A ranking-based multi-scale feature calibration network for nuclear cataract grading in AS-OCT images

Anterior Segment Optical Coherence Tomography (AS-OCT) is an important imaging technique for the grading of nuclear cataract. However, due to the complex interdependencies among 6 clinically-defined levels of cataract severity, it presents significant challenges to classify neighboring severity levels accurately and expeditiously, whether by human experts or computer-aided approaches. Existing deep learning-based models usually obtain 3 grades of nuclear cataract severity only, and often struggle to capture vital information related to the progression of neighboring severity levels, leading to inaccuracies in grading. In this paper, we introduce a novel method called Ranking-MFCNet, which utilizes both a ranking-based framework and a Multi-scale Feature Calibration network (MFCNet).

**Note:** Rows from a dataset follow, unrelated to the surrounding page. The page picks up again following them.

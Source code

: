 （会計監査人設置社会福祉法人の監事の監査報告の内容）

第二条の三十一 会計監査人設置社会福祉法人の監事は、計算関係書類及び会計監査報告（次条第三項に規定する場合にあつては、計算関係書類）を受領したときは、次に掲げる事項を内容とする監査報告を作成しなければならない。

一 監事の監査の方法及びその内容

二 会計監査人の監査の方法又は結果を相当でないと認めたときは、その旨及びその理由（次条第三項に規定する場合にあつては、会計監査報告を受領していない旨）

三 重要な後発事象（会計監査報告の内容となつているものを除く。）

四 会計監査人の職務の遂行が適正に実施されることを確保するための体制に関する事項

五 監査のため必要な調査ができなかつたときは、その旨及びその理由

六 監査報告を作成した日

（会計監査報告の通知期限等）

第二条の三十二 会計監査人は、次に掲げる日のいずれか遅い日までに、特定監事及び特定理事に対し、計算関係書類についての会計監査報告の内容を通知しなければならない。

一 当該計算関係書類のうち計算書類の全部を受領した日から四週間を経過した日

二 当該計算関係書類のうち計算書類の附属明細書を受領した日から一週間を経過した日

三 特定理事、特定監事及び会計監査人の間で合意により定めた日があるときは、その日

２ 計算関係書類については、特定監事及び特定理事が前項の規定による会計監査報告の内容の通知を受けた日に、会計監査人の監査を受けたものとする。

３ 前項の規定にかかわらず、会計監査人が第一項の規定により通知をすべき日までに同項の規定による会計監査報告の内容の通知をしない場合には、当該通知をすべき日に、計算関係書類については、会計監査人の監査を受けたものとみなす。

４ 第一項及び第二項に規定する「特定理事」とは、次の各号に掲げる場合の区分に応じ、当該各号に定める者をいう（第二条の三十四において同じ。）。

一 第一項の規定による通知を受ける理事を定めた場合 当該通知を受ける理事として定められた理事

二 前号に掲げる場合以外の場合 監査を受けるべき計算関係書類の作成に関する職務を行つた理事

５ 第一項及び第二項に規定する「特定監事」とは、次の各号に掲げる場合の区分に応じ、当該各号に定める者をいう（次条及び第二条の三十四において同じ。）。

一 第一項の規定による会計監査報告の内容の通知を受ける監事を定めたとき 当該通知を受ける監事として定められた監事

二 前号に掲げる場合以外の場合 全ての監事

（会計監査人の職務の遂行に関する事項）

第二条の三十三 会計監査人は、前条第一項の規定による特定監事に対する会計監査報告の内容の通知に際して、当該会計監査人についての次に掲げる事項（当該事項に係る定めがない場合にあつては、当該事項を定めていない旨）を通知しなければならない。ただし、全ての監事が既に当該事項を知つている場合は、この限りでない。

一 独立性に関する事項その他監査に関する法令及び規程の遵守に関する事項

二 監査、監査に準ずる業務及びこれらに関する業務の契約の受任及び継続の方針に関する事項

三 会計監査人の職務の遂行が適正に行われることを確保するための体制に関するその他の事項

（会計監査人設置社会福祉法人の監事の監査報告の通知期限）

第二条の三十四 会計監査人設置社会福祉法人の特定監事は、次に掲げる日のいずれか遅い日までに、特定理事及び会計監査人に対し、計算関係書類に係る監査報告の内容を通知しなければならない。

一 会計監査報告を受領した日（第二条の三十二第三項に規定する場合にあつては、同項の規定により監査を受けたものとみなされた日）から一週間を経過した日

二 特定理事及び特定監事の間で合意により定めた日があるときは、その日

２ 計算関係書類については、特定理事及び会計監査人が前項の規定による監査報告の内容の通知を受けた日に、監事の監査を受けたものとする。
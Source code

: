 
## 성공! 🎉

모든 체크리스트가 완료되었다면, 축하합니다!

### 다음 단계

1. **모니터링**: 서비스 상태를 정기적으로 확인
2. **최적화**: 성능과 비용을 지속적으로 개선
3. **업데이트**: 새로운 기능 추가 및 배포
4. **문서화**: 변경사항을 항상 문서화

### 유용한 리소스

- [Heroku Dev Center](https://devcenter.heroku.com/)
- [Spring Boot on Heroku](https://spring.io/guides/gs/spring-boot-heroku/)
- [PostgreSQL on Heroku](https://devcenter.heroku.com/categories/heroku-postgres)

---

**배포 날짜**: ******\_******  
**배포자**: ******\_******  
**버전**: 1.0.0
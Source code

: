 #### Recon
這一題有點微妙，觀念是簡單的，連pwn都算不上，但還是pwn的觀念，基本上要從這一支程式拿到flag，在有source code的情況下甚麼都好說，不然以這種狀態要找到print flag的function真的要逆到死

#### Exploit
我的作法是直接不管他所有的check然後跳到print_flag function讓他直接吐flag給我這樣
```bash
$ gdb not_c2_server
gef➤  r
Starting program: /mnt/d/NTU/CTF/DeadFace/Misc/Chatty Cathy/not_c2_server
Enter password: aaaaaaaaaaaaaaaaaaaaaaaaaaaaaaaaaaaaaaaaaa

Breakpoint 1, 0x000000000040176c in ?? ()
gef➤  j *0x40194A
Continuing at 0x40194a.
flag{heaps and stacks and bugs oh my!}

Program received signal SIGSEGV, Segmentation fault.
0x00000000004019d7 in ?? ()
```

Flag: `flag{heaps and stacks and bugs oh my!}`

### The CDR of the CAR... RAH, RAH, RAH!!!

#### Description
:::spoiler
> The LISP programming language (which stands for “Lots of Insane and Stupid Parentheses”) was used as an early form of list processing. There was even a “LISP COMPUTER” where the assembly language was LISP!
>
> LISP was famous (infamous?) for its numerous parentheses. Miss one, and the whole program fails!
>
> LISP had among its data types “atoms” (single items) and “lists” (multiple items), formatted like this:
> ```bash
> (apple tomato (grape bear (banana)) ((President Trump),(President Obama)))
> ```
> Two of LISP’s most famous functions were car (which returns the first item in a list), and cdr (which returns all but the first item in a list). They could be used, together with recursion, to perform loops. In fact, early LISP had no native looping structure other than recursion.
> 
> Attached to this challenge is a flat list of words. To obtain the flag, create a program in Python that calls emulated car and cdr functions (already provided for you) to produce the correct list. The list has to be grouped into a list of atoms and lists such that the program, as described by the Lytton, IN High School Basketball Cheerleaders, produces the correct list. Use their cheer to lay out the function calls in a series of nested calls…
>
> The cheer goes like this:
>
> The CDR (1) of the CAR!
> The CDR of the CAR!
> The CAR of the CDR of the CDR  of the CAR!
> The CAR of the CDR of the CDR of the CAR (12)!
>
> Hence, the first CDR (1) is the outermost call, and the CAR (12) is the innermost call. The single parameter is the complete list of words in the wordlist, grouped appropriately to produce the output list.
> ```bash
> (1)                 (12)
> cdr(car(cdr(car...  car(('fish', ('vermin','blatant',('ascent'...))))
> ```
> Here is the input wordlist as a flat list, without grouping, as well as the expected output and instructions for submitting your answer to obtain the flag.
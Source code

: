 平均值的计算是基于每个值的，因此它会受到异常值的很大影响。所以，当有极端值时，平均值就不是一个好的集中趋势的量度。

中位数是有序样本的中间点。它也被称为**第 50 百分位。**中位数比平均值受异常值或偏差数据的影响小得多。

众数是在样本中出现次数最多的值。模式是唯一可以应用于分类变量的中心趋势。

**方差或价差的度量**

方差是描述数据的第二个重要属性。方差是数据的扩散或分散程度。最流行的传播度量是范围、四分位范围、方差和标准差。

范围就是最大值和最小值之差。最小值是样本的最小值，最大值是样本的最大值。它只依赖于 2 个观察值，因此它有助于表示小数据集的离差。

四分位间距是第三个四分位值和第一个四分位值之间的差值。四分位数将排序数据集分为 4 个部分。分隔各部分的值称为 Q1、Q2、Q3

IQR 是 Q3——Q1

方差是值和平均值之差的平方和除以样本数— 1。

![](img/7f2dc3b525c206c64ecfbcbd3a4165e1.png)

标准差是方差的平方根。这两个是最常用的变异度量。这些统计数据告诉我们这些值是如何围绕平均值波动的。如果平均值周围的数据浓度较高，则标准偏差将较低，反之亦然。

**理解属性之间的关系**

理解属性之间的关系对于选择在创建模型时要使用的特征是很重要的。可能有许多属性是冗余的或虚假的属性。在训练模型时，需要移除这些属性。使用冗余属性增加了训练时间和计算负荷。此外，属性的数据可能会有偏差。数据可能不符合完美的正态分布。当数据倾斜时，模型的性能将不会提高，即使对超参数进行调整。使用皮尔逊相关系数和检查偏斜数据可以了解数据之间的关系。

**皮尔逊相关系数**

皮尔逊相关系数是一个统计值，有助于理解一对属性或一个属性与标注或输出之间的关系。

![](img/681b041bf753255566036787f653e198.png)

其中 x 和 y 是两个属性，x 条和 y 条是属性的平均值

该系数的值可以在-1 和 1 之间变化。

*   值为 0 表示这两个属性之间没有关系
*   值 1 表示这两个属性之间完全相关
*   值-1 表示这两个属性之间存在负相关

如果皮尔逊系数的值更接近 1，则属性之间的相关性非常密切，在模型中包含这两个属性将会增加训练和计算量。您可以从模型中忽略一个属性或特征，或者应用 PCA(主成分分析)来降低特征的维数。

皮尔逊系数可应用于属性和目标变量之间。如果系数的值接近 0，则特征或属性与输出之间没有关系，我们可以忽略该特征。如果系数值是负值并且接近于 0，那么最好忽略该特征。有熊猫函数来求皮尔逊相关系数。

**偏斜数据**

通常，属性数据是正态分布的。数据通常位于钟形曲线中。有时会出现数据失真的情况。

To bolster the model's capability for discriminating between neighboring severities that are prone to confusion, we treat the multi-category severity classification as a collection of distinct binary classification patterns. This strategy facilitates a systematic implementation of fine-grained nuclear cataract severity grading on an individual basis. Within each binary classification pattern, we propose an external attention-augmented Multi-scale Feature Calibration (eaMFC) module, which effectively captures the multi-scale characteristics inherent to the lens nucleus. Additionally, eaMFC allows for the calibration of shared attributes extracted by the external attention layer, thereby enhancing the model's proficiency in modeling the distinctive traits related to opacity and sclerosis of the lens nucleus. We trained and validated our model on a dataset that contains 1608 AS-OCT images, and the extensive experiments have verified the effectiveness and superiority of our method over state-of-the-art cataract grading methods.